The compiler uses an expression in the sizeof operator to determine the type of the expression.

You could even write for example

printf("sizeof of ++x = %zu \n",sizeof(++x));

or

printf("sizeof of ++x + ++*y = %zu \n",sizeof( ++x + ++*y));

Neither object is changed in these calls of printf with expressions with the sizeof operator. The memory that occupied by the objects is not accessed..

Pay attention that you have to use the conversion specifier %zu instead of %d in calls of printf like

printf("sizeof of x = %zu \n",sizeof(x));

Otherwise using an invalid conversion specifier can invoke undefined behavior.

Also instead of using expressions in the sizeof operator you may use type specifiers.

printf("sizeof of x = %zu \n",sizeof int );

If you would declare a variable length array then the sizeof operator is evaluated at run-time (that is it is required to determine the number of elements in the array that can be done only at run-time) each time the control achieves an expression with the sizeof operator with a variable length array.

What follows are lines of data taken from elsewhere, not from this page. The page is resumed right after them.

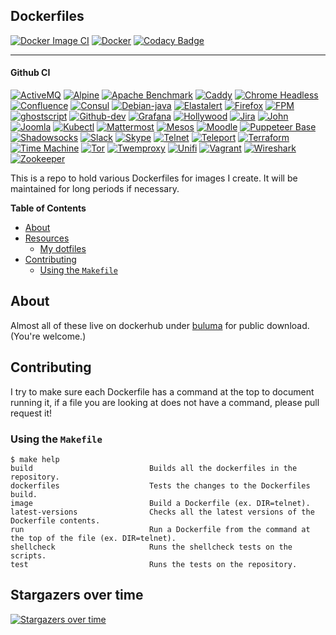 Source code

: ## Dockerfiles

[![Docker Image CI](https://github.com/buluma/docker-test/actions/workflows/docker.yml/badge.svg)](https://github.com/buluma/docker-test/actions/workflows/docker.yml) [![Docker](https://github.com/buluma/docker-test/actions/workflows/docker-publish.yml/badge.svg)](https://github.com/buluma/docker-test/actions/workflows/docker-publish.yml) [![Codacy Badge](https://app.codacy.com/project/badge/Grade/2879a7c83ffb496284d69ec3b92c7df7)](https://www.codacy.com/gh/buluma/docker-test/dashboard?utm_source=github.com&amp;utm_medium=referral&amp;utm_content=buluma/docker-test&amp;utm_campaign=Badge_Grade)

---
#### Github CI

[![ActiveMQ](https://github.com/buluma/docker-test/actions/workflows/activemq.yaml/badge.svg)](https://github.com/buluma/docker-test/actions/workflows/activemq.yaml) [![Alpine](https://github.com/buluma/docker-test/actions/workflows/alpine.yaml/badge.svg)](https://github.com/buluma/docker-test/actions/workflows/alpine.yaml) [![Apache Benchmark](https://github.com/buluma/dockerfiles/actions/workflows/ab.yaml/badge.svg)](https://github.com/buluma/dockerfiles/actions/workflows/ab.yaml) [![Caddy](https://github.com/buluma/docker-test/actions/workflows/caddy.yaml/badge.svg)](https://github.com/buluma/docker-test/actions/workflows/caddy.yaml) [![Chrome Headless](https://github.com/buluma/docker-test/actions/workflows/chrome-headless.yaml/badge.svg)](https://github.com/buluma/docker-test/actions/workflows/chrome-headless.yaml) [![Confluence](https://github.com/buluma/docker-test/actions/workflows/confluence.yaml/badge.svg)](https://github.com/buluma/docker-test/actions/workflows/confluence.yaml) [![Consul](https://github.com/buluma/dockerfiles/actions/workflows/consul.yaml/badge.svg)](https://github.com/buluma/dockerfiles/actions/workflows/consul.yaml) [![Debian-java](https://github.com/buluma/dockerfiles/actions/workflows/debian-java.yaml/badge.svg)](https://github.com/buluma/dockerfiles/actions/workflows/debian-java.yaml) [![Elastalert](https://github.com/buluma/docker-test/actions/workflows/elastalert.yaml/badge.svg)](https://github.com/buluma/docker-test/actions/workflows/elastalert.yaml) [![Firefox](https://github.com/buluma/dockerfiles/actions/workflows/firefox.yaml/badge.svg)](https://github.com/buluma/dockerfiles/actions/workflows/firefox.yaml) [![FPM](https://github.com/buluma/docker-test/actions/workflows/fpm.yaml/badge.svg)](https://github.com/buluma/docker-test/actions/workflows/fpm.yaml) [![ghostscript](https://github.com/buluma/dockerfiles/actions/workflows/ghostscript.yaml/badge.svg)](https://github.com/buluma/dockerfiles/actions/workflows/ghostscript.yaml) [![Github-dev](https://github.com/buluma/dockerfiles/actions/workflows/github-dev.yaml/badge.svg)](https://github.com/buluma/dockerfiles/actions/workflows/github-dev.yaml) [![Grafana](https://github.com/buluma/dockerfiles/actions/workflows/grafana.yaml/badge.svg)](https://github.com/buluma/dockerfiles/actions/workflows/grafana.yaml) [![Hollywood](https://github.com/buluma/dockerfiles/actions/workflows/hollywood.yaml/badge.svg)](https://github.com/buluma/dockerfiles/actions/workflows/hollywood.yaml) [![Jira](https://github.com/buluma/docker-test/actions/workflows/jira.yaml/badge.svg)](https://github.com/buluma/docker-test/actions/workflows/jira.yaml) [![John](https://github.com/buluma/dockerfiles/actions/workflows/john.yaml/badge.svg)](https://github.com/buluma/dockerfiles/actions/workflows/john.yaml) [![Joomla](https://github.com/buluma/dockerfiles/actions/workflows/joomla.yaml/badge.svg)](https://github.com/buluma/dockerfiles/actions/workflows/joomla.yaml) [![Kubectl](https://github.com/buluma/dockerfiles/actions/workflows/docker-kubectl.yaml/badge.svg)](https://github.com/buluma/dockerfiles/actions/workflows/docker-kubectl.yaml) [![Mattermost](https://github.com/buluma/docker-test/actions/workflows/mattermost.yaml/badge.svg)](https://github.com/buluma/docker-test/actions/workflows/mattermost.yaml) [![Mesos](https://github.com/buluma/dockerfiles/actions/workflows/mesos.yaml/badge.svg)](https://github.com/buluma/dockerfiles/actions/workflows/mesos.yaml) [![Moodle](https://github.com/buluma/dockerfiles/actions/workflows/moodle.yaml/badge.svg)](https://github.com/buluma/dockerfiles/actions/workflows/moodle.yaml) [![Puppeteer Base](https://github.com/buluma/docker-test/actions/workflows/puppeteer-base.yaml/badge.svg)](https://github.com/buluma/docker-test/actions/workflows/puppeteer-base.yaml) [![Shadowsocks](https://github.com/buluma/dockerfiles/actions/workflows/shadowsocks.yaml/badge.svg)](https://github.com/buluma/dockerfiles/actions/workflows/shadowsocks.yaml) [![Slack](https://github.com/buluma/dockerfiles/actions/workflows/slack.yaml/badge.svg)](https://github.com/buluma/dockerfiles/actions/workflows/slack.yaml) [![Skype](https://github.com/buluma/dockerfiles/actions/workflows/skype.yaml/badge.svg)](https://github.com/buluma/dockerfiles/actions/workflows/skype.yaml) [![Telnet](https://github.com/buluma/dockerfiles/actions/workflows/telnet.yml/badge.svg)](https://github.com/buluma/dockerfiles/actions/workflows/telnet.yml) [![Teleport](https://github.com/buluma/docker-test/actions/workflows/teleport.yaml/badge.svg)](https://github.com/buluma/docker-test/actions/workflows/teleport.yaml) [![Terraform](https://github.com/buluma/dockerfiles/actions/workflows/terraform.yaml/badge.svg)](https://github.com/buluma/dockerfiles/actions/workflows/terraform.yaml) [![Time Machine](https://github.com/buluma/docker-test/actions/workflows/time-machine.yaml/badge.svg)](https://github.com/buluma/docker-test/actions/workflows/time-machine.yaml) [![Tor](https://github.com/buluma/docker-test/actions/workflows/tor.yaml/badge.svg)](https://github.com/buluma/docker-test/actions/workflows/tor.yaml) [![Twemproxy](https://github.com/buluma/dockerfiles/actions/workflows/twemproxy.yaml/badge.svg)](https://github.com/buluma/dockerfiles/actions/workflows/twemproxy.yaml) [![Unifi](https://github.com/buluma/dockerfiles/actions/workflows/unifi.yaml/badge.svg)](https://github.com/buluma/dockerfiles/actions/workflows/unifi.yaml) [![Vagrant](https://github.com/buluma/docker-test/actions/workflows/vagrant.yml/badge.svg)](https://github.com/buluma/docker-test/actions/workflows/vagrant.yml) [![Wireshark](https://github.com/buluma/dockerfiles/actions/workflows/wireshark.yaml/badge.svg)](https://github.com/buluma/dockerfiles/actions/workflows/wireshark.yaml) [![Zookeeper](https://github.com/buluma/dockerfiles/actions/workflows/zookeeper.yaml/badge.svg)](https://github.com/buluma/dockerfiles/actions/workflows/zookeeper.yaml)


This is a repo to hold various Dockerfiles for images I create. It will be maintained for long periods if necessary.

**Table of Contents**

<!-- toc -->

- [About](#about)
- [Resources](#resources)
  * [My dotfiles](#my-dotfiles)
- [Contributing](#contributing)
  * [Using the `Makefile`](#using-the-makefile)

<!-- tocstop -->

## About

Almost all of these live on dockerhub under [buluma](https://hub.docker.com/u/buluma/) for public download. (You're
welcome.)

## Contributing

I try to make sure each Dockerfile has a command at the top to document running it,
if a file you are looking at does not have a command, please
pull request it!


### Using the `Makefile`

```
$ make help
build                          Builds all the dockerfiles in the repository.
dockerfiles                    Tests the changes to the Dockerfiles build.
image                          Build a Dockerfile (ex. DIR=telnet).
latest-versions                Checks all the latest versions of the Dockerfile contents.
run                            Run a Dockerfile from the command at the top of the file (ex. DIR=telnet).
shellcheck                     Runs the shellcheck tests on the scripts.
test                           Runs the tests on the repository.
```


## Stargazers over time

[![Stargazers over time](https://starchart.cc/buluma/dockerfiles.svg)](https://starchart.cc/buluma/dockerfiles)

Consider this simple demonstration program

#include <stdio.h>

int main( void )
{
    for ( size_t n = 1; n < 6; ++n )
    {
        int a[n];
 
        printf( "sizeof( a ) = %zu\n", sizeof( a ) );
    }
}

Its output might look like

sizeof( a ) = 4
sizeof( a ) = 8
sizeof( a ) = 12
sizeof( a ) = 16
sizeof( a ) = 20

As for the memory allocation then for each object with automatic storage duration memory is allocated when the object is declared.